Since most users would not have SSH tunnels (or the knowledge of how
to set them up) the presence of one is a readily monitored flag
condition. The follow up is to start closely monitoring your computer
according to corporate guidelines, which almost certainly includes
mnonitoring your keyboard, downloading your log files (& making sure
everything gets logged), etc. Pretty soon, the security people will
know why you are using an SSH tunnel. If it appears to be legitimate
usage, your manager would be approached to authorise its use.
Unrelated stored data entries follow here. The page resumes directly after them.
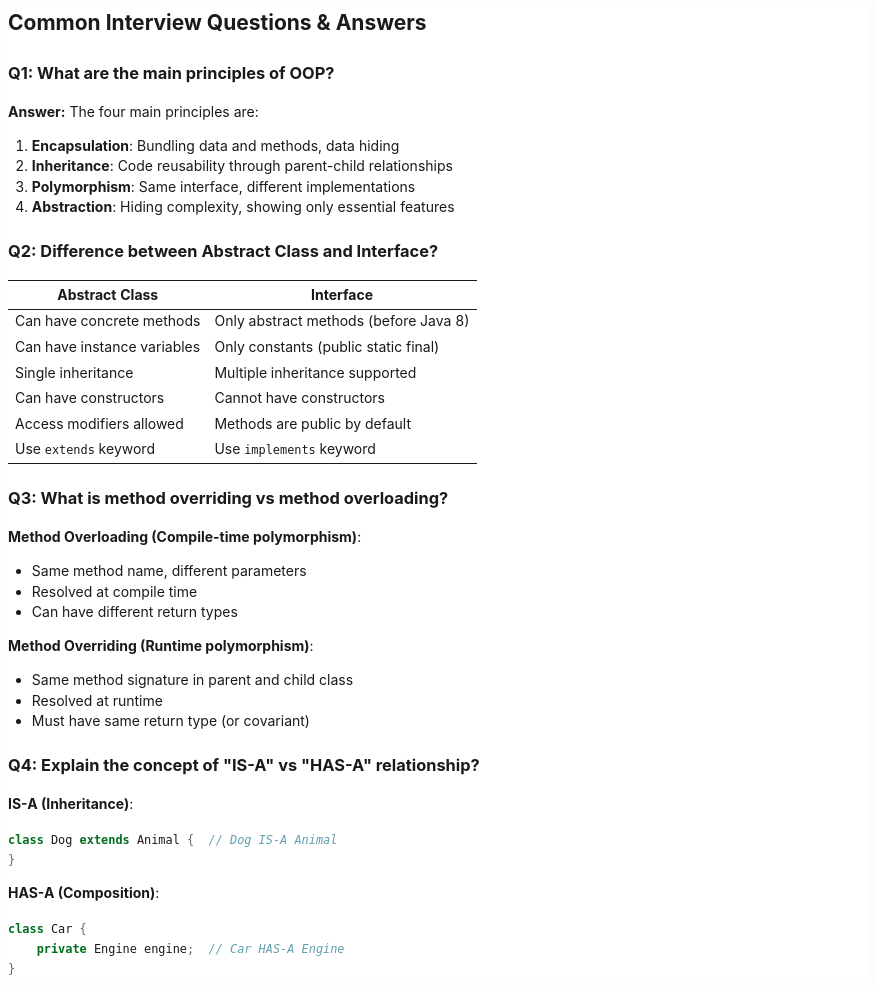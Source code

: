 
## Common Interview Questions & Answers

### Q1: What are the main principles of OOP?
**Answer:** The four main principles are:
1. **Encapsulation**: Bundling data and methods, data hiding
2. **Inheritance**: Code reusability through parent-child relationships
3. **Polymorphism**: Same interface, different implementations
4. **Abstraction**: Hiding complexity, showing only essential features

### Q2: Difference between Abstract Class and Interface?

| Abstract Class | Interface |
|----------------|-----------|
| Can have concrete methods | Only abstract methods (before Java 8) |
| Can have instance variables | Only constants (public static final) |
| Single inheritance | Multiple inheritance supported |
| Can have constructors | Cannot have constructors |
| Access modifiers allowed | Methods are public by default |
| Use `extends` keyword | Use `implements` keyword |

### Q3: What is method overriding vs method overloading?

**Method Overloading (Compile-time polymorphism)**:
- Same method name, different parameters
- Resolved at compile time
- Can have different return types

**Method Overriding (Runtime polymorphism)**:
- Same method signature in parent and child class
- Resolved at runtime
- Must have same return type (or covariant)

### Q4: Explain the concept of "IS-A" vs "HAS-A" relationship?

**IS-A (Inheritance)**:
```java
class Dog extends Animal {  // Dog IS-A Animal
}
```

**HAS-A (Composition)**:
```java
class Car {
    private Engine engine;  // Car HAS-A Engine
}
```
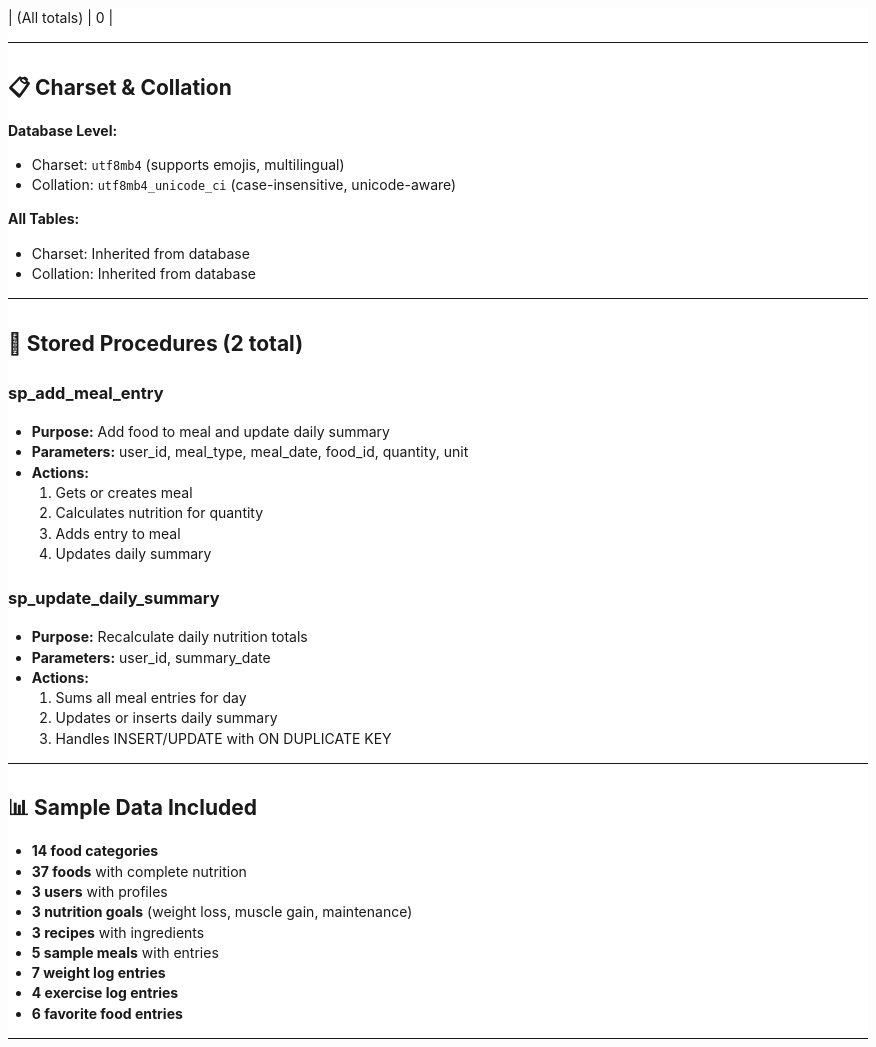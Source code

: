 | (All totals) | 0 |

---

## 📋 Charset & Collation

**Database Level:**
- Charset: `utf8mb4` (supports emojis, multilingual)
- Collation: `utf8mb4_unicode_ci` (case-insensitive, unicode-aware)

**All Tables:**
- Charset: Inherited from database
- Collation: Inherited from database

---

## 🔄 Stored Procedures (2 total)

### sp_add_meal_entry
- **Purpose:** Add food to meal and update daily summary
- **Parameters:** user_id, meal_type, meal_date, food_id, quantity, unit
- **Actions:** 
  1. Gets or creates meal
  2. Calculates nutrition for quantity
  3. Adds entry to meal
  4. Updates daily summary

### sp_update_daily_summary
- **Purpose:** Recalculate daily nutrition totals
- **Parameters:** user_id, summary_date
- **Actions:**
  1. Sums all meal entries for day
  2. Updates or inserts daily summary
  3. Handles INSERT/UPDATE with ON DUPLICATE KEY

---

## 📊 Sample Data Included

- **14 food categories**
- **37 foods** with complete nutrition
- **3 users** with profiles
- **3 nutrition goals** (weight loss, muscle gain, maintenance)
- **3 recipes** with ingredients
- **5 sample meals** with entries
- **7 weight log entries**
- **4 exercise log entries**
- **6 favorite food entries**

---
If you
are p browsing, or doing other activities not permitted under
corporate policy, then that evidence will be used to dismiss you, not
the SSH usage.
Incidently, if it is legitimate for you to work from home, most
companies will supply laptops with standard corporate images on them.
These usually contain modified tunnelling software allowing encrypted
links only between your computer & a standard list of other IP
addresses; your home computer is unlikely to be on it.